What does this have to do with databases?

So far, we've been building up a series of "feature classes" that describe various bits of logic in our application. But we've pretty much ignored the database. Now we're at the stage where we need to start considering it.

But, from the point of view of the core functionality, the database does not matter. All the business logic cares about is that "we have a user object with a can? method" and "we have a user-group object with a grant_access_to method". These objects could be stored in database tables, they could be stored in flat files, in memory or in Redis. The business logic - what the app is actually for - doesn't care about storage. It only cares whether it can tell the objects it meets to do certain things and provide the responses that it expects.

However, now we're going to have a perspective shift.

Because, in order to get our original "feature" specification to pass, we need to start building the real-life objects that do the work on behalf of this business logic. And that means storage, it means user-interface, it means efficiency and it means performance.

Resets and configurations

The code I was showed you last time didn't work.

I had to do a load of tedious mucking about[4] because my locator and the events publisher both needed to be cleared out after every test. This was so previous registrations did not interfere with the current test.

I added a global after block that called StandardProcedure.reset!, which in turn removed all event subscribers from StandardProcedure::Events, cleared out all registered objects from the locator, then reloaded all the defaults.

This in turn meant I had to add in a configure option, which ended up being more complicated than I first expected. Calling StandardProcedure.configure yields a block, passing in an instance of the StandardProcedure object. That block populates the locator with the relevant objects - but crucially, it is not called until the StandardProcedure instance is created. Because the locator is configured from multiple places (for example, each of our feature objects handles their own configuration), the configure method actually stores an array of configuration blocks and calls them all, one by one, when required.

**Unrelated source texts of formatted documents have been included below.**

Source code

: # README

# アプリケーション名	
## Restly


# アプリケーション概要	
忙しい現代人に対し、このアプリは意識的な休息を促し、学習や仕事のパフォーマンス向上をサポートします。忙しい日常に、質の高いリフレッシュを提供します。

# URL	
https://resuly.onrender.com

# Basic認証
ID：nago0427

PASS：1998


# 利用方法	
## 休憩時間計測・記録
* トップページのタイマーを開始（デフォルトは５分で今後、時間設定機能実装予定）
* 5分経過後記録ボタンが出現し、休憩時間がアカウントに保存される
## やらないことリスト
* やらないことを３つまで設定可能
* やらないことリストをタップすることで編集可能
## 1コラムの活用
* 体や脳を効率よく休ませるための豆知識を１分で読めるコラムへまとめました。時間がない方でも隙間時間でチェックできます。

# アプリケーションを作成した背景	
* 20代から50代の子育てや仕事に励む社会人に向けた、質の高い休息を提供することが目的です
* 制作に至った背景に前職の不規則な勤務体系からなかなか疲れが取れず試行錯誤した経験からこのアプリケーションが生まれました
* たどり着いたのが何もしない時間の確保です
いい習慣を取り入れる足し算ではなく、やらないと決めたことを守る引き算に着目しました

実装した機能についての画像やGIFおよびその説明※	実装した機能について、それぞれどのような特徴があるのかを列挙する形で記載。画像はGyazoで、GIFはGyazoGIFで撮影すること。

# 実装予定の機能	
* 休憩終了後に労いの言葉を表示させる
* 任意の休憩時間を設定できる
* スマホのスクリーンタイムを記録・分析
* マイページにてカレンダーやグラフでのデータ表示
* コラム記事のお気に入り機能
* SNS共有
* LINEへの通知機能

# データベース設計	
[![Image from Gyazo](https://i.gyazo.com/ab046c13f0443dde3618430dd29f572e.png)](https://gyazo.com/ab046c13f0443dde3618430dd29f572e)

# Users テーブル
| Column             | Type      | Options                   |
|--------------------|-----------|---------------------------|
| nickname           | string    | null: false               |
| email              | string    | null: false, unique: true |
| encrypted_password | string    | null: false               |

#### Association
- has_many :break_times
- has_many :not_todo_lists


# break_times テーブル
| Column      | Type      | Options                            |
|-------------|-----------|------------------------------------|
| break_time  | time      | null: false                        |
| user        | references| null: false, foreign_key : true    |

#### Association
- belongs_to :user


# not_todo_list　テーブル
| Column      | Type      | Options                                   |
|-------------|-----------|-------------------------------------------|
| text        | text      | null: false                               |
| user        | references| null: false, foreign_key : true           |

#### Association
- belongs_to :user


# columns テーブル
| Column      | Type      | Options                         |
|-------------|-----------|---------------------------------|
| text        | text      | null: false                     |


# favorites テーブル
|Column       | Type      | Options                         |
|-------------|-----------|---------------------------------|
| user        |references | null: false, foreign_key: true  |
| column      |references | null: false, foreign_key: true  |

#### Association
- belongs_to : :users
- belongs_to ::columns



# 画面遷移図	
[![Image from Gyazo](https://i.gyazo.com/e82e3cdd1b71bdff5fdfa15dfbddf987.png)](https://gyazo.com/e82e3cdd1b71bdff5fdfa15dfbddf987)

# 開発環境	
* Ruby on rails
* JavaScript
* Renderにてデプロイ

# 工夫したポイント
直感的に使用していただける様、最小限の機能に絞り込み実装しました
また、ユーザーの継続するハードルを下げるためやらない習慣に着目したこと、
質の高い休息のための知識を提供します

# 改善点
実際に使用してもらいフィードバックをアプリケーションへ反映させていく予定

This ended up far more work than I was first expecting (about two hours), but sometimes your test suite needs privileged access to your objects so it can do what it needs.

The database structure

Our features mention objects with names like user, user_group, folder, organisation and permission. Now we need to start thinking about what these actually are.

At this point, I've already made some deployment decisions about this system. Those decisions may be wrong, but we need to start somewhere and part of the idea of working this way is to try and make it easy to change our minds later[5].

I'm going to use sqlite3 for my data storage[6] because my clients are small organisations and, for the past five years, none of these systems have had to deal with continued heavy load. This means deployment becomes much simpler, as I don't need to worry about managing multiple servers. In fact, I'm hoping I can get away with a single Docker container per client[7], which using Dokku and Anvil, is incredibly easy to set up and maintain.

The file-system

I also know that this system is going to have some sort of "filesystem" represented within the database. Most businesses are very comfortable with the idea of putting documents into folders - whether they are stored on a network share or in Dropbox. And most projects fail, not for technical reasons, but for people reasons. Meet your audience where they are and gradually guide them forwards.

So, I'm making a design decision right now.

The system is going to have a hierarchy, built from "nodes". Folders will be a subclass[8] of Node, as will Organisation. I will use the Ancestry gem to organise the nodes into a hierarchy[9] and each node will have an optional, polymorphic, item reference, which I'll talk about later.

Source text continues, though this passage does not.